Data extracted from a collection

····················

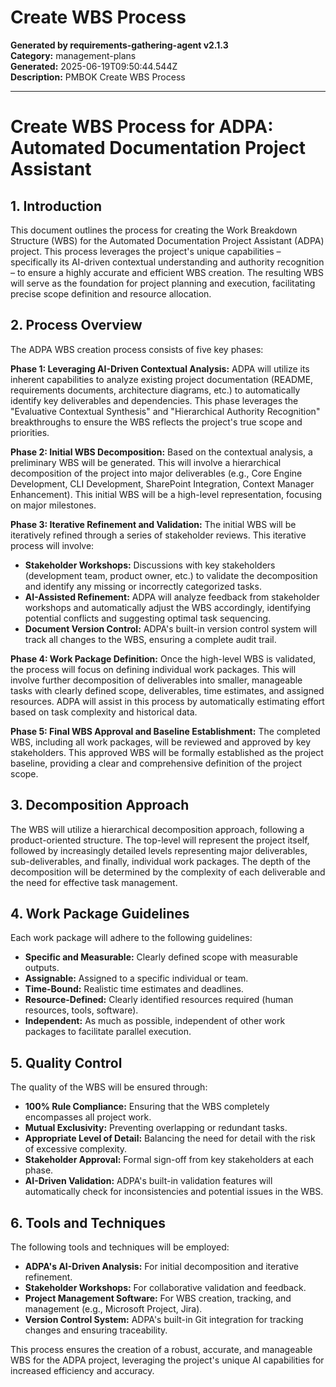 # Create WBS Process

**Generated by requirements-gathering-agent v2.1.3**  
**Category:** management-plans  
**Generated:** 2025-06-19T09:50:44.544Z  
**Description:** PMBOK Create WBS Process

---

# Create WBS Process for ADPA: Automated Documentation Project Assistant

## 1. Introduction

This document outlines the process for creating the Work Breakdown Structure (WBS) for the Automated Documentation Project Assistant (ADPA) project.  This process leverages the project's unique capabilities – specifically its AI-driven contextual understanding and authority recognition – to ensure a highly accurate and efficient WBS creation.  The resulting WBS will serve as the foundation for project planning and execution, facilitating precise scope definition and resource allocation.

## 2. Process Overview

The ADPA WBS creation process consists of five key phases:

**Phase 1:  Leveraging AI-Driven Contextual Analysis:** ADPA will utilize its inherent capabilities to analyze existing project documentation (README, requirements documents, architecture diagrams, etc.) to automatically identify key deliverables and dependencies.  This phase leverages the "Evaluative Contextual Synthesis" and "Hierarchical Authority Recognition" breakthroughs to ensure the WBS reflects the project's true scope and priorities.

**Phase 2:  Initial WBS Decomposition:** Based on the contextual analysis, a preliminary WBS will be generated. This will involve a hierarchical decomposition of the project into major deliverables (e.g., Core Engine Development, CLI Development, SharePoint Integration, Context Manager Enhancement).  This initial WBS will be a high-level representation, focusing on major milestones.

**Phase 3:  Iterative Refinement and Validation:** The initial WBS will be iteratively refined through a series of stakeholder reviews. This iterative process will involve:

* **Stakeholder Workshops:**  Discussions with key stakeholders (development team, product owner, etc.) to validate the decomposition and identify any missing or incorrectly categorized tasks.
* **AI-Assisted Refinement:** ADPA will analyze feedback from stakeholder workshops and automatically adjust the WBS accordingly, identifying potential conflicts and suggesting optimal task sequencing.
* **Document Version Control:**  ADPA's built-in version control system will track all changes to the WBS, ensuring a complete audit trail.

**Phase 4:  Work Package Definition:** Once the high-level WBS is validated, the process will focus on defining individual work packages. This will involve further decomposition of deliverables into smaller, manageable tasks with clearly defined scope, deliverables, time estimates, and assigned resources. ADPA will assist in this process by automatically estimating effort based on task complexity and historical data.

**Phase 5:  Final WBS Approval and Baseline Establishment:** The completed WBS, including all work packages, will be reviewed and approved by key stakeholders.  This approved WBS will be formally established as the project baseline, providing a clear and comprehensive definition of the project scope.

## 3. Decomposition Approach

The WBS will utilize a hierarchical decomposition approach, following a product-oriented structure.  The top-level will represent the project itself, followed by increasingly detailed levels representing major deliverables, sub-deliverables, and finally, individual work packages. The depth of the decomposition will be determined by the complexity of each deliverable and the need for effective task management.

## 4. Work Package Guidelines

Each work package will adhere to the following guidelines:

* **Specific and Measurable:** Clearly defined scope with measurable outputs.
* **Assignable:** Assigned to a specific individual or team.
* **Time-Bound:**  Realistic time estimates and deadlines.
* **Resource-Defined:**  Clearly identified resources required (human resources, tools, software).
* **Independent:**  As much as possible, independent of other work packages to facilitate parallel execution.

## 5. Quality Control

The quality of the WBS will be ensured through:

* **100% Rule Compliance:**  Ensuring that the WBS completely encompasses all project work.
* **Mutual Exclusivity:**  Preventing overlapping or redundant tasks.
* **Appropriate Level of Detail:**  Balancing the need for detail with the risk of excessive complexity.
* **Stakeholder Approval:**  Formal sign-off from key stakeholders at each phase.
* **AI-Driven Validation:** ADPA's built-in validation features will automatically check for inconsistencies and potential issues in the WBS.

## 6. Tools and Techniques

The following tools and techniques will be employed:

* **ADPA's AI-Driven Analysis:** For initial decomposition and iterative refinement.
* **Stakeholder Workshops:** For collaborative validation and feedback.
* **Project Management Software:**  For WBS creation, tracking, and management (e.g., Microsoft Project, Jira).
* **Version Control System:** ADPA's built-in Git integration for tracking changes and ensuring traceability.


This process ensures the creation of a robust, accurate, and manageable WBS for the ADPA project, leveraging the project's unique AI capabilities for increased efficiency and accuracy.
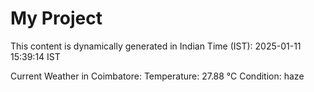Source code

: # My Project

This content is dynamically generated in Indian Time (IST): 2025-01-11 15:39:14 IST


Current Weather in Coimbatore:
Temperature: 27.88 °C
Condition: haze
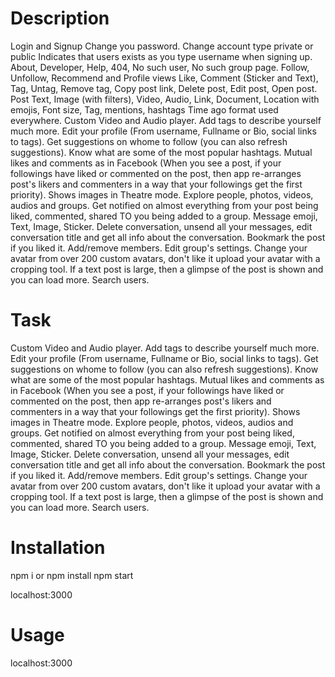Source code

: # Description

Login and Signup
Change you password.
Change account type private or public
Indicates that users exists as you type username when signing up.
About, Developer, Help, 404, No such user, No such group page.
Follow, Unfollow, Recommend and Profile views
Like, Comment (Sticker and Text), Tag, Untag, Remove tag, Copy post link, Delete post, Edit post, Open post.
Post Text, Image (with filters), Video, Audio, Link, Document, Location with emojis, Font size, Tag, mentions, hashtags
Time ago format used everywhere.
Custom Video and Audio player.
Add tags to describe yourself much more.
Edit your profile (From username, Fullname or Bio, social links to tags).
Get suggestions on whome to follow (you can also refresh suggestions).
Know what are some of the most popular hashtags.
Mutual likes and comments as in Facebook (When you see a post, if your followings have liked or commented on the post, then app re-arranges post's likers and commenters in a way that your followings get the first priority).
Shows images in Theatre mode.
Explore people, photos, videos, audios and groups.
Get notified on almost everything from your post being liked, commented, shared TO you being added to a group.
Message emoji, Text, Image, Sticker.
Delete conversation, unsend all your messages, edit conversation title and get all info about the conversation.
Bookmark the post if you liked it.
Add/remove members.
Edit group's settings.
Change your avatar from over 200 custom avatars, don't like it upload your avatar with a cropping tool.
If a text post is large, then a glimpse of the post is shown and you can load more.
Search users.

# Task

Custom Video and Audio player.
Add tags to describe yourself much more.
Edit your profile (From username, Fullname or Bio, social links to tags).
Get suggestions on whome to follow (you can also refresh suggestions).
Know what are some of the most popular hashtags.
Mutual likes and comments as in Facebook (When you see a post, if your followings have liked or commented on the post, then app re-arranges post's likers and commenters in a way that your followings get the first priority).
Shows images in Theatre mode.
Explore people, photos, videos, audios and groups.
Get notified on almost everything from your post being liked, commented, shared TO you being added to a group.
Message emoji, Text, Image, Sticker.
Delete conversation, unsend all your messages, edit conversation title and get all info about the conversation.
Bookmark the post if you liked it.
Add/remove members.
Edit group's settings.
Change your avatar from over 200 custom avatars, don't like it upload your avatar with a cropping tool.
If a text post is large, then a glimpse of the post is shown and you can load more.
Search users.

# Installation

npm i or npm install 
npm start

localhost:3000

# Usage
localhost:3000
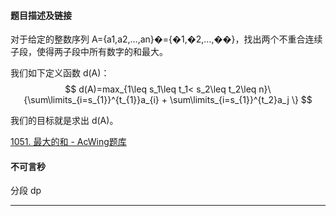 #### 题目描述及链接
对于给定的整数序列 A={a1,a2,…,an}�={�1,�2,…,��}，找出两个不重合连续子段，使得两子段中所有数字的和最大。

我们如下定义函数 d(A)：
$$
d(A)=max_{1\leq s_1\leq t_1< s_2\leq t_2\leq n}\{\sum\limits_{i=s_{1}}^{t_{1}}a_{i} + \sum\limits_{i=s_{1}}^{t_2}a_j \}
$$

我们的目标就是求出 d(A)。

[1051. 最大的和 - AcWing题库](https://www.acwing.com/problem/content/1053/)
#### 不可言秒

分段 dp


---
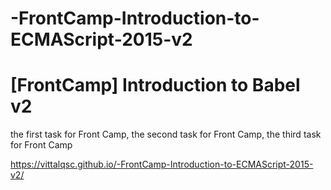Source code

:# -FrontCamp-Introduction-to-ECMAScript-2015-v2
# [FrontCamp] Introduction to Babel v2
the first task for Front Camp, 
the second task for Front Camp, 
the third task for Front Camp

https://vittalqsc.github.io/-FrontCamp-Introduction-to-ECMAScript-2015-v2/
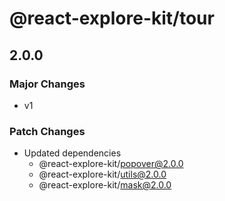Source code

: # @react-explore-kit/tour

## 2.0.0

### Major Changes

- v1

### Patch Changes

- Updated dependencies
  - @react-explore-kit/popover@2.0.0
  - @react-explore-kit/utils@2.0.0
  - @react-explore-kit/mask@2.0.0
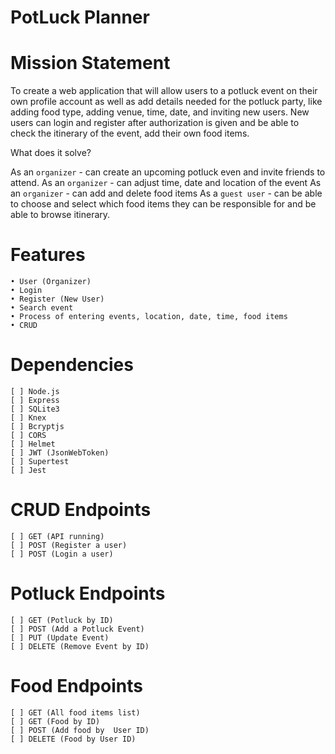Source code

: # PotLuck Planner 

# Mission Statement

To create a web application that will allow users to a potluck event on their own profile account as well as add details needed for the potluck party, like adding food type, adding venue, time, date, and inviting new users.  New users can login and register after authorization is given and be able to check the itinerary of the event, add their own food items.

What does it solve?

As an `organizer` - can create an upcoming potluck even and invite friends to attend.
As an `organizer` - can adjust time, date and location of the event
As an `organizer` - can add and delete food items
As a `guest user` - can be able to choose and select which food items they can be responsible for and be able to browse itinerary.

# Features

    • User (Organizer)
    • Login
    • Register (New User)
    • Search event
    • Process of entering events, location, date, time, food items
    • CRUD

# Dependencies 

    [ ] Node.js
    [ ] Express
    [ ] SQLite3
    [ ] Knex
    [ ] Bcryptjs
    [ ] CORS
    [ ] Helmet
    [ ] JWT (JsonWebToken)
    [ ] Supertest
    [ ] Jest

# CRUD Endpoints

    [ ] GET (API running)
    [ ] POST (Register a user)
    [ ] POST (Login a user)

# Potluck Endpoints

    [ ] GET (Potluck by ID)
    [ ] POST (Add a Potluck Event)
    [ ] PUT (Update Event)
    [ ] DELETE (Remove Event by ID)

# Food Endpoints

    [ ] GET (All food items list)
    [ ] GET (Food by ID)
    [ ] POST (Add food by  User ID)
    [ ] DELETE (Food by User ID)
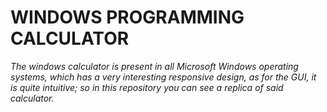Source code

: # WINDOWS PROGRAMMING CALCULATOR

_The windows calculator is present in all Microsoft Windows operating systems, which has a very interesting responsive design, as for the GUI, it is quite intuitive; so in this repository you can see a replica of said calculator._



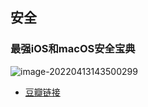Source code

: ## 安全

### 最强iOS和macOS安全宝典

![image-20220413143500299](https://img.smyhvae.com/image-20220413143500299.png)

- [豆瓣链接](https://book.douban.com/subject/35560577/)
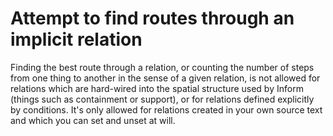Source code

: # Attempt to find routes through an implicit relation

Finding the best route through a relation, or counting the number of steps from one thing to another in the sense of a given relation, is not allowed for relations which are hard-wired into the spatial structure used by Inform (things such as containment or support), or for relations defined explicitly by conditions. It's only allowed for relations created in your own source text and which you can set and unset at will.
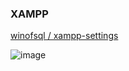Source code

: ### XAMPP
[winofsql / xampp-settings](https://github.com/winofsql/xampp-settings)

![image](https://user-images.githubusercontent.com/1501327/156983893-1547f7d7-d19f-439a-ab9c-ea6773b2ffed.png)
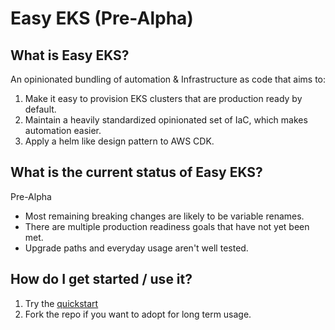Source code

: # Easy EKS (Pre-Alpha)

## What is Easy EKS?
An opinionated bundling of automation & Infrastructure as code that aims to:
1. Make it easy to provision EKS clusters that are production ready by default.
2. Maintain a heavily standardized opinionated set of IaC, which makes automation easier.
3. Apply a helm like design pattern to AWS CDK.

## What is the current status of Easy EKS?
Pre-Alpha
* Most remaining breaking changes are likely to be variable renames.
* There are multiple production readiness goals that have not yet been met.
* Upgrade paths and everyday usage aren't well tested.

## How do I get started / use it?
1. Try the [quickstart](./docs/03_Quickstart/Quickstart.md)
2. Fork the repo if you want to adopt for long term usage.
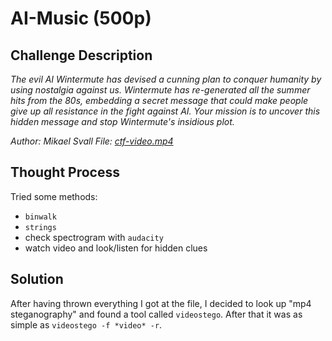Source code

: # AI-Music (500p)  
## Challenge Description  

<em> The evil AI Wintermute has devised a cunning plan to conquer humanity by using nostalgia against us. Wintermute has re-generated all the summer hits from the 80s, embedding a secret message that could make people give up all resistance in the fight against AI. Your mission is to uncover this hidden message and stop Wintermute's insidious plot.

Author: Mikael Svall
File: [ctf-video.mp4](https://github.com/Jonnen98cool/CTF_writeups/blob/main/Outpost24_there_may_be_a_ctf/helper/ctf-video.mp4)</em>


## Thought Process
Tried some methods:
- `binwalk`
- `strings`
- check spectrogram with `audacity`
- watch video and look/listen for hidden clues


## Solution
After having thrown everything I got at the file, I decided to look up "mp4 steganography" and found a tool called `videostego`.
After that it was as simple as `videostego -f *video* -r`. 

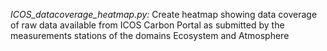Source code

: *ICOS_datacoverage_heatmap.py:* Create heatmap showing data coverage of raw data available from ICOS Carbon Portal as submitted by the measurements stations of the domains Ecosystem and Atmosphere
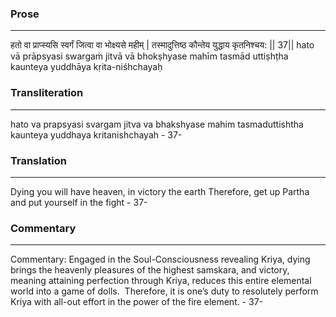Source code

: ### Prose 
 --- 
हतो वा प्राप्स्यसि स्वर्गं जित्वा वा भोक्ष्यसे महीम् |
तस्मादुत्तिष्ठ कौन्तेय युद्धाय कृतनिश्चय: || 37||
hato vā prāpsyasi swargaṁ jitvā vā bhokṣhyase mahīm
tasmād uttiṣhṭha kaunteya yuddhāya kṛita-niśhchayaḥ

### Transliteration 
 --- 
hato va prapsyasi svargam jitva va bhakshyase mahim tasmaduttishtha kaunteya yuddhaya kritanishchayah - 37-

### Translation 
 --- 
Dying you will have heaven, in victory the earth Therefore, get up Partha and put yourself in the fight - 37-

### Commentary 
 --- 
Commentary: Engaged in the Soul-Consciousness revealing Kriya, dying brings the heavenly pleasures of the highest samskara, and victory, meaning attaining perfection through Kriya, reduces this entire elemental world into a game of dolls.  Therefore, it is one’s duty to resolutely perform Kriya with all-out effort in the power of the fire element. - 37-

····················

Find the line containing "Ecosystem and Atmosphere", then extract it and every line after it to the end of the data above, exactly and nothing else, without pictures.

» Exercise output
: *ICOS_datacoverage_heatmap.py:* Create heatmap showing data coverage of raw data available from ICOS Carbon Portal as submitted by the measurements stations of the domains Ecosystem and Atmosphere
Source code

: ### Prose 
 --- 
हतो वा प्राप्स्यसि स्वर्गं जित्वा वा भोक्ष्यसे महीम् |
तस्मादुत्तिष्ठ कौन्तेय युद्धाय कृतनिश्चय: || 37||
hato vā prāpsyasi swargaṁ jitvā vā bhokṣhyase mahīm
tasmād uttiṣhṭha kaunteya yuddhāya kṛita-niśhchayaḥ

### Transliteration 
 --- 
hato va prapsyasi svargam jitva va bhakshyase mahim tasmaduttishtha kaunteya yuddhaya kritanishchayah - 37-

### Translation 
 --- 
Dying you will have heaven, in victory the earth Therefore, get up Partha and put yourself in the fight - 37-

### Commentary 
 --- 
Commentary: Engaged in the Soul-Consciousness revealing Kriya, dying brings the heavenly pleasures of the highest samskara, and victory, meaning attaining perfection through Kriya, reduces this entire elemental world into a game of dolls.  Therefore, it is one’s duty to resolutely perform Kriya with all-out effort in the power of the fire element. - 37-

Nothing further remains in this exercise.